Waspada Chikungunya di China-Singapura, Bagaimana dengan Indonesia? Ini Kata Kemenkes

Kasus Chikungunya Melonjak di Singapura, Bagaimana dengan Indonesia?

Dalam setahun terakhir, jumlah kasus chikungunya di Singapura melonjak dua kali lipat, memicu kewaspadaan yang lebih tinggi. Fenomena serupa juga terjadi di sejumlah negara lain, termasuk China, yang mencatat lebih dari 7.000 kasus hingga memerlukan perawatan medis. Tak hanya itu, Amerika Serikat turut meningkatkan peringatan perjalanan ke negara-negara terdampak, termasuk China, dengan imbauan bagi pelancong untuk waspada terhadap potensi penularan virus.

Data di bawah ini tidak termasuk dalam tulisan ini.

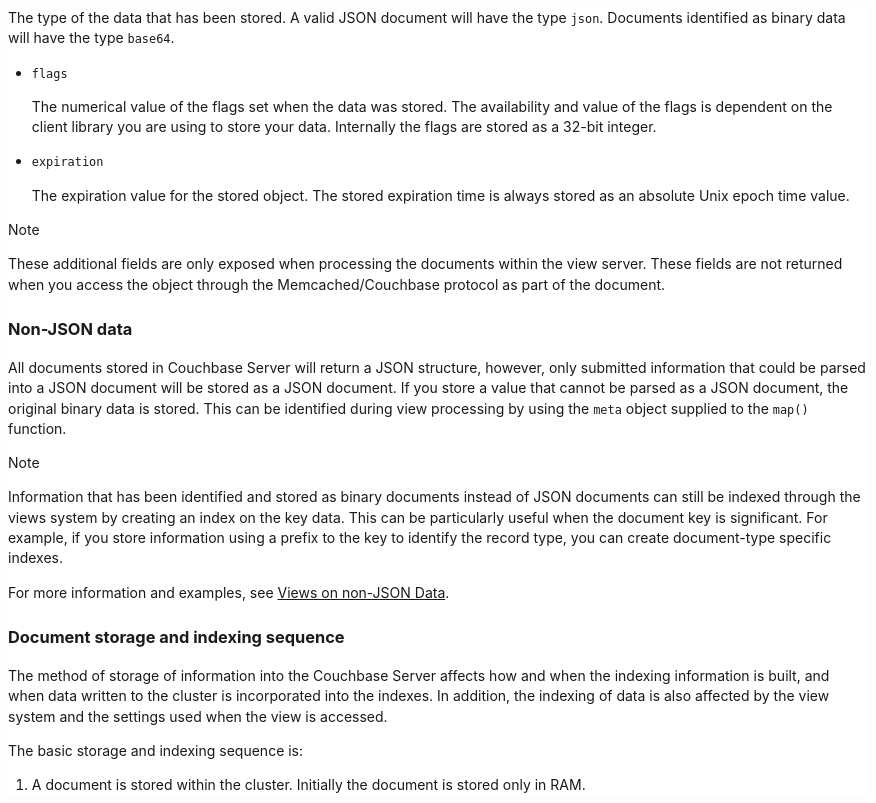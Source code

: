    The type of the data that has been stored. A valid JSON document will have the
   type `json`. Documents identified as binary data will have the type `base64`.

 * `flags`

   The numerical value of the flags set when the data was stored. The availability
   and value of the flags is dependent on the client library you are using to store
   your data. Internally the flags are stored as a 32-bit integer.

 * `expiration`

   The expiration value for the stored object. The stored expiration time is always
   stored as an absolute Unix epoch time value.

<div class="notebox">
<p>Note</p>
<p>These additional fields are only exposed when processing the documents within
the view server. These fields are not returned when you access the object
through the Memcached/Couchbase protocol as part of the document.</p>
</div>

<a id="couchbase-views-datastore-nonjson"></a>

### Non-JSON data

All documents stored in Couchbase Server will return a JSON structure, however,
only submitted information that could be parsed into a JSON document will be
stored as a JSON document. If you store a value that cannot be parsed as a JSON
document, the original binary data is stored. This can be identified during view
processing by using the `meta` object supplied to the `map()` function.

<div class="notebox">
<p>Note</p>
<p>Information that has been identified and stored as binary documents instead of
JSON documents can still be indexed through the views system by creating an
index on the key data. This can be particularly useful when the document key is
significant. For example, if you store information using a prefix to the key to
identify the record type, you can create document-type specific indexes.</p>

<p>For more information and examples, see <a href="#couchbase-views-writing-nonjson">Views on non-JSON
Data</a>.</p>
</div>

<a id="couchbase-views-datastore-indexseq"></a>

### Document storage and indexing sequence

The method of storage of information into the Couchbase Server affects how and
when the indexing information is built, and when data written to the cluster is
incorporated into the indexes. In addition, the indexing of data is also
affected by the view system and the settings used when the view is accessed.

The basic storage and indexing sequence is:

 1. A document is stored within the cluster. Initially the document is stored only
    in RAM.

Lalu, Bagaimana Situasi di Indonesia?

Menurut Kepala Biro Komunikasi dan Pelayanan Publik Kemenkes, Aji Muhawarman, Indonesia belum mencatat tren kenaikan kasus chikungunya. Justru, dalam dua bulan terakhir, angka kasus menunjukkan penurunan. Namun, jika dilihat sejak awal 2025, khususnya pada pekan pertama hingga pekan ke-9, jumlah suspek chikungunya jauh lebih tinggi dibandingkan periode yang sama di tahun 2023 dan 2024.

_”Hal ini sejalan dengan pola musim penghujan di Indonesia, sehingga perlu diwaspadai adanya kenaikan kasus dalam minggu-minggu mendatang. Meski begitu, saat ini tren menunjukkan penurunan dalam dua bulan terakhir,”_ jelas Aji kepada wartawan, Senin (11/8/2025).

Salah satu faktor peningkatan kasus diduga terkait musim hujan yang mendorong perkembangbiakan nyamuk pembawa virus. Menyikapi hal ini, Kemenkes menekankan pentingnya intervensi pengendalian vektor untuk mencegah penyebaran lebih luas.

Mengenal Gejala Chikungunya

Berdasarkan informasi dari _US Centers for Disease Control and Prevention (CDC)_, sebagian besar orang yang terinfeksi chikungunya akan mengalami gejala dalam 3–7 hari setelah digigit nyamuk pembawa virus. Gejala utama yang umum muncul adalah demam dan nyeri sendi. Selain itu, penderita juga bisa merasakan sakit kepala, nyeri otot, pembengkakan sendi, atau ruam kulit.

Kelompok yang berisiko mengalami gejala lebih berat meliputi bayi baru lahir, lansia, serta orang dengan kondisi medis seperti hipertensi, diabetes, atau penyakit jantung. Meski kebanyakan pasien pulih dalam seminggu, nyeri sendi dapat bertahan lebih lama—bahkan berbulan-bulan—dan bersifat melumpuhkan.